TASK ITEM>
Give the lines below again exactly, starting with the line that holds "2. Lock 会用在一些" and going on through the line that holds "3. Atomic 类使用CAS的方法来避免线程冲突的问题".

SUPPLIED RECORDS>
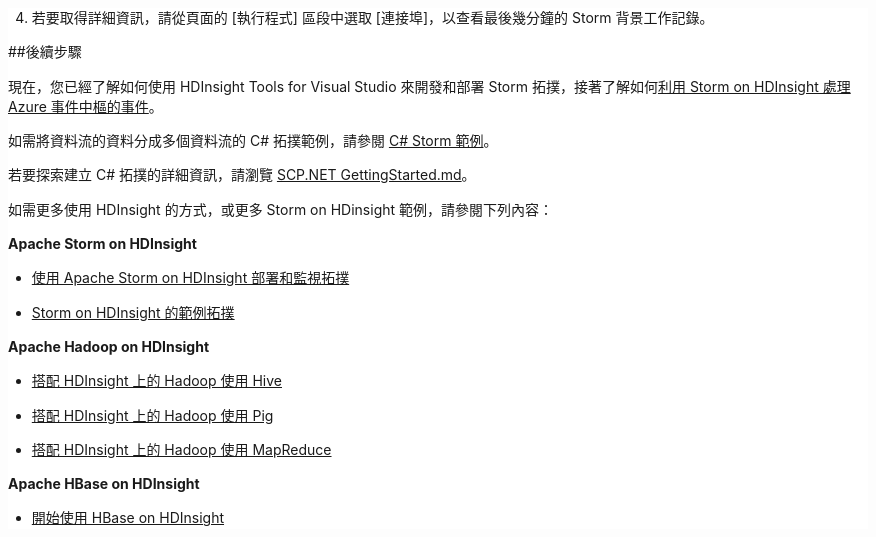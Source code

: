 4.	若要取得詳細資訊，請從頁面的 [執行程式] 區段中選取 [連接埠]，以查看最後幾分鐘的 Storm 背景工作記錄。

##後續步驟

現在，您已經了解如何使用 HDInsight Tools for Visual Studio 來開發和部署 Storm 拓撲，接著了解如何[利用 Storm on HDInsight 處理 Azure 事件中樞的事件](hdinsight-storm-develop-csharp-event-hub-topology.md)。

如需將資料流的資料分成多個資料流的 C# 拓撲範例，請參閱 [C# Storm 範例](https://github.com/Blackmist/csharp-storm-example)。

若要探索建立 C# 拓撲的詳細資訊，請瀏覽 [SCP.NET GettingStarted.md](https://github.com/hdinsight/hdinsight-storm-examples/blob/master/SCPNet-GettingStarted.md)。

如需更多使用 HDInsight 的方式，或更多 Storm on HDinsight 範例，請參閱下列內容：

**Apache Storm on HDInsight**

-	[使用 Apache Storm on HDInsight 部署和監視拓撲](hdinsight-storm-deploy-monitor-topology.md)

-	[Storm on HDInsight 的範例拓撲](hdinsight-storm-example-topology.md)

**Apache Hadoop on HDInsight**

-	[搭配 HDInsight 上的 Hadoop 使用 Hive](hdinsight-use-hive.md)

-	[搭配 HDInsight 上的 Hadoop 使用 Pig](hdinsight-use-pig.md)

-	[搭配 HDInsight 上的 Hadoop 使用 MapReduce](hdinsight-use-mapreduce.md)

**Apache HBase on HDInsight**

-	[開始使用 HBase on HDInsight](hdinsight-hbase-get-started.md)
--
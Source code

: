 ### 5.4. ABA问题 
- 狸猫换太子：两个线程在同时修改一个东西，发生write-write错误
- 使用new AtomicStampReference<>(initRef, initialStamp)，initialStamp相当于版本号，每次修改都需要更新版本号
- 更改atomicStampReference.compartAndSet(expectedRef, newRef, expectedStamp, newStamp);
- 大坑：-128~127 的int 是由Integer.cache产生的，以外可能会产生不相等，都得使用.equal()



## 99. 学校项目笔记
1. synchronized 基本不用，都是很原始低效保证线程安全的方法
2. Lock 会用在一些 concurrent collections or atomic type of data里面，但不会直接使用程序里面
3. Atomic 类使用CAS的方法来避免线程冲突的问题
...
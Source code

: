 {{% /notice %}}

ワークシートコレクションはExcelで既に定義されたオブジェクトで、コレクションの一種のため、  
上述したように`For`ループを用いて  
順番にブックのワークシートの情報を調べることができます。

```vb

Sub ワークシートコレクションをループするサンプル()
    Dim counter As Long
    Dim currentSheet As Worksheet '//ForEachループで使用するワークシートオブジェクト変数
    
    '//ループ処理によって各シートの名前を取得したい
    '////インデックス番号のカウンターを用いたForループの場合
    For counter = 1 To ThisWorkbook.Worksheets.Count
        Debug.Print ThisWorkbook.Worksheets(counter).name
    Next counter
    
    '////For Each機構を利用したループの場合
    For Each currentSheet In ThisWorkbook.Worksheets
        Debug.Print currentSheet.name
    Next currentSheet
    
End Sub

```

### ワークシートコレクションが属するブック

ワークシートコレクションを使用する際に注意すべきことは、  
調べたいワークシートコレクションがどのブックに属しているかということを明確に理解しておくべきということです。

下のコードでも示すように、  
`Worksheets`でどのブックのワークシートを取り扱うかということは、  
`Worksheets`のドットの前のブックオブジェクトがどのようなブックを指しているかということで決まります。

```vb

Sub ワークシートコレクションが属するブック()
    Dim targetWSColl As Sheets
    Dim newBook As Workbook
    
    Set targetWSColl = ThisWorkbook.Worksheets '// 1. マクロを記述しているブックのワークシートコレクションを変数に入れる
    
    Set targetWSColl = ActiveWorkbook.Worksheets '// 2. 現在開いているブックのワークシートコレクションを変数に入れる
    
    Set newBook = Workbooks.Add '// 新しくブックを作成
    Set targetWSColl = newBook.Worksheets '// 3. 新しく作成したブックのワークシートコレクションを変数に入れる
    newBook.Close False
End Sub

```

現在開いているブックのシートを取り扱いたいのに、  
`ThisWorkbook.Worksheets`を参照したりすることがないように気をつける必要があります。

RESULT OF THE EXERCISE>
2. Lock 会用在一些 concurrent collections or atomic type of data里面，但不会直接使用程序里面
3. Atomic 类使用CAS的方法来避免线程冲突的问题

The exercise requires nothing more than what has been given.